Theatre review: Uncle Vanya

I can never quite decide which, of the plays so bleak even Chekhov didn't try to pass them off as comedies, is the most gut-wrenching: On the one hand Three Sisters spends its three hours relentlessly, unforgivingly tearing every last vestige of hope from its title characters; on the other there's Uncle Vanya, whose meditations on mediocrity and wasted lives get many a knowing, sad laugh of recognition out of its audiences. After a couple of high-profile outings for the former last year, it's the turn of the latter and Ian Rickson's production at the Pinter manages a lot more moments of dark comedy, while still packing a devastating punch. Vanya (Toby Jones) has spent his life managing the country estate that used to belong to his family, but was given away as his sister's dowry when she married a celebrated academic. The sister has long since died, and Vanya and Nana (Anna Calder-Marshall) have pretty much raised her daughter Sonya (Aimee Lou Wood) themselves.

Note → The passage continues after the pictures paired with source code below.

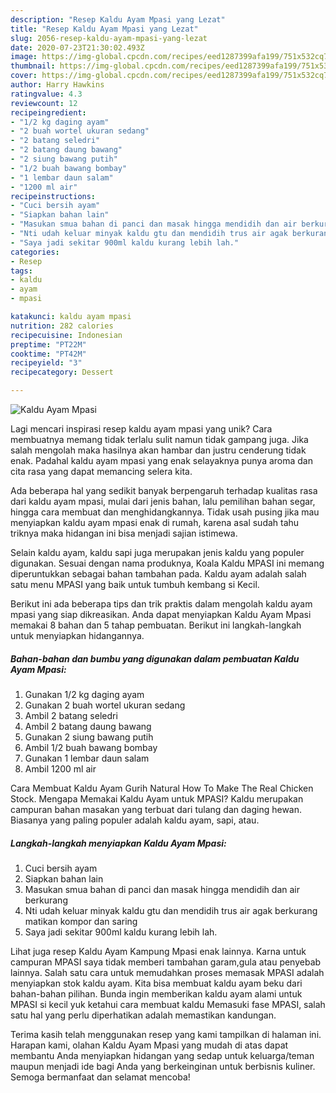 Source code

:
 ```yaml
---
description: "Resep Kaldu Ayam Mpasi yang Lezat"
title: "Resep Kaldu Ayam Mpasi yang Lezat"
slug: 2056-resep-kaldu-ayam-mpasi-yang-lezat
date: 2020-07-23T21:30:02.493Z
image: https://img-global.cpcdn.com/recipes/eed1287399afa199/751x532cq70/kaldu-ayam-mpasi-foto-resep-utama.jpg
thumbnail: https://img-global.cpcdn.com/recipes/eed1287399afa199/751x532cq70/kaldu-ayam-mpasi-foto-resep-utama.jpg
cover: https://img-global.cpcdn.com/recipes/eed1287399afa199/751x532cq70/kaldu-ayam-mpasi-foto-resep-utama.jpg
author: Harry Hawkins
ratingvalue: 4.3
reviewcount: 12
recipeingredient:
- "1/2 kg daging ayam"
- "2 buah wortel ukuran sedang"
- "2 batang seledri"
- "2 batang daung bawang"
- "2 siung bawang putih"
- "1/2 buah bawang bombay"
- "1 lembar daun salam"
- "1200 ml air"
recipeinstructions:
- "Cuci bersih ayam"
- "Siapkan bahan lain"
- "Masukan smua bahan di panci dan masak hingga mendidih dan air berkurang"
- "Nti udah keluar minyak kaldu gtu dan mendidih trus air agak berkurang matikan kompor dan saring"
- "Saya jadi sekitar 900ml kaldu kurang lebih lah."
categories:
- Resep
tags:
- kaldu
- ayam
- mpasi

katakunci: kaldu ayam mpasi 
nutrition: 282 calories
recipecuisine: Indonesian
preptime: "PT22M"
cooktime: "PT42M"
recipeyield: "3"
recipecategory: Dessert

---
```



![Kaldu Ayam Mpasi](https://img-global.cpcdn.com/recipes/eed1287399afa199/751x532cq70/kaldu-ayam-mpasi-foto-resep-utama.jpg)

Lagi mencari inspirasi resep kaldu ayam mpasi yang unik? Cara membuatnya memang tidak terlalu sulit namun tidak gampang juga. Jika salah mengolah maka hasilnya akan hambar dan justru cenderung tidak enak. Padahal kaldu ayam mpasi yang enak selayaknya punya aroma dan cita rasa yang dapat memancing selera kita.

Ada beberapa hal yang sedikit banyak berpengaruh terhadap kualitas rasa dari kaldu ayam mpasi, mulai dari jenis bahan, lalu pemilihan bahan segar, hingga cara membuat dan menghidangkannya. Tidak usah pusing jika mau menyiapkan kaldu ayam mpasi enak di rumah, karena asal sudah tahu triknya maka hidangan ini bisa menjadi sajian istimewa.

Selain kaldu ayam, kaldu sapi juga merupakan jenis kaldu yang populer digunakan. Sesuai dengan nama produknya, Koala Kaldu MPASI ini memang diperuntukkan sebagai bahan tambahan pada. Kaldu ayam adalah salah satu menu MPASI yang baik untuk tumbuh kembang si Kecil.


Berikut ini ada beberapa tips dan trik praktis dalam mengolah kaldu ayam mpasi yang siap dikreasikan. Anda dapat menyiapkan Kaldu Ayam Mpasi memakai 8 bahan dan 5 tahap pembuatan. Berikut ini langkah-langkah untuk menyiapkan hidangannya.

<!--inarticleads1-->

##### Bahan-bahan dan bumbu yang digunakan dalam pembuatan Kaldu Ayam Mpasi:

1. Gunakan 1/2 kg daging ayam
1. Gunakan 2 buah wortel ukuran sedang
1. Ambil 2 batang seledri
1. Ambil 2 batang daung bawang
1. Gunakan 2 siung bawang putih
1. Ambil 1/2 buah bawang bombay
1. Gunakan 1 lembar daun salam
1. Ambil 1200 ml air


Cara Membuat Kaldu Ayam Gurih Natural How To Make The Real Chicken Stock. Mengapa Memakai Kaldu Ayam untuk MPASI? Kaldu merupakan campuran bahan masakan yang terbuat dari tulang dan daging hewan. Biasanya yang paling populer adalah kaldu ayam, sapi, atau. 

<!--inarticleads2-->

##### Langkah-langkah menyiapkan Kaldu Ayam Mpasi:

1. Cuci bersih ayam
1. Siapkan bahan lain
1. Masukan smua bahan di panci dan masak hingga mendidih dan air berkurang
1. Nti udah keluar minyak kaldu gtu dan mendidih trus air agak berkurang matikan kompor dan saring
1. Saya jadi sekitar 900ml kaldu kurang lebih lah.


Lihat juga resep Kaldu Ayam Kampung Mpasi enak lainnya. Karna untuk campuran MPASI saya tidak memberi tambahan garam,gula atau penyebab lainnya. Salah satu cara untuk memudahkan proses memasak MPASI adalah menyiapkan stok kaldu ayam. Kita bisa membuat kaldu ayam beku dari bahan-bahan pilihan. Bunda ingin memberikan kaldu ayam alami untuk MPASI si kecil yuk ketahui cara membuat kaldu Memasuki fase MPASI, salah satu hal yang perlu diperhatikan adalah memastikan kandungan. 

Terima kasih telah menggunakan resep yang kami tampilkan di halaman ini. Harapan kami, olahan Kaldu Ayam Mpasi yang mudah di atas dapat membantu Anda menyiapkan hidangan yang sedap untuk keluarga/teman maupun menjadi ide bagi Anda yang berkeinginan untuk berbisnis kuliner. Semoga bermanfaat dan selamat mencoba!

The three of them have ensured the farm has maintained a small but reliable profit over the years, which they've always sent unquestioningly and uncomplainingly to Sonya's illustrious father, Professor Serebriakov.


But now the Professor (Ciarán Hinds) has retired and lost the Moscow flat that came with the job, so he's had to move to the farmhouse with his new, much younger wife Yelena (Rosalind Eleazar.) The couple's arrival has disrupted everyone, as the farm's rigid timetable has gone out of the window so that everyone can tend 24/7 to the Professor's whims and keep to his eccentric hours. Vanya's tragedy comes with the realisation of a bitter irony: He's always known he's chosen an unremarkable life, but was happy to do so in service of a great man - after a hard day's manual labour they even used to make copies of his manuscripts for him. Now it turns out the great man was a nonentity whose work was derivative, impenetrable and unlikely to ever be read in his lifetime, let alone down the ages, and the University pushed him into retirement at the earliest opportunity. Worse still, the nonentity himself has had no such epiphany, and has brought his sense of superiority and absolute entitlement with him.


Conor McPherson’s translation invites us to laugh at the characters even as we identify with them, and Rae Smith’s design goes for something that’s just about period-appropriate for the end of the 19th century while being ever-so-slightly off. It’s there in the costumes but more definably in the set, which is a large sitting room but has the trees and yard encroaching stage right, while stage left it dissolves into what seems to be the stage itself, with a modern fire door. There’s a lot of fourth wall-breaking by Chekhov standards, and even a lurch into the surreal when Vanya disappears into a sideboard. It’s perhaps all a nod to the characters’ constant awareness of living in one tiny moment in time, with the rapidly-diminishing forests of the past on one side of them, and a future more banal than they hope for on the other. Certainly you have to wonder if Chekhov believed his plays would keep being performed as long as they have, what with his characters’ tendency to deal with their sadness by assuring themselves they’re just paving the way, and people a hundred or two hundred years into the future will have finally figured their lives out. Well into the second century since Uncle Vanya’s premiere there’s inevitably a strong audience reaction to these ironic moments.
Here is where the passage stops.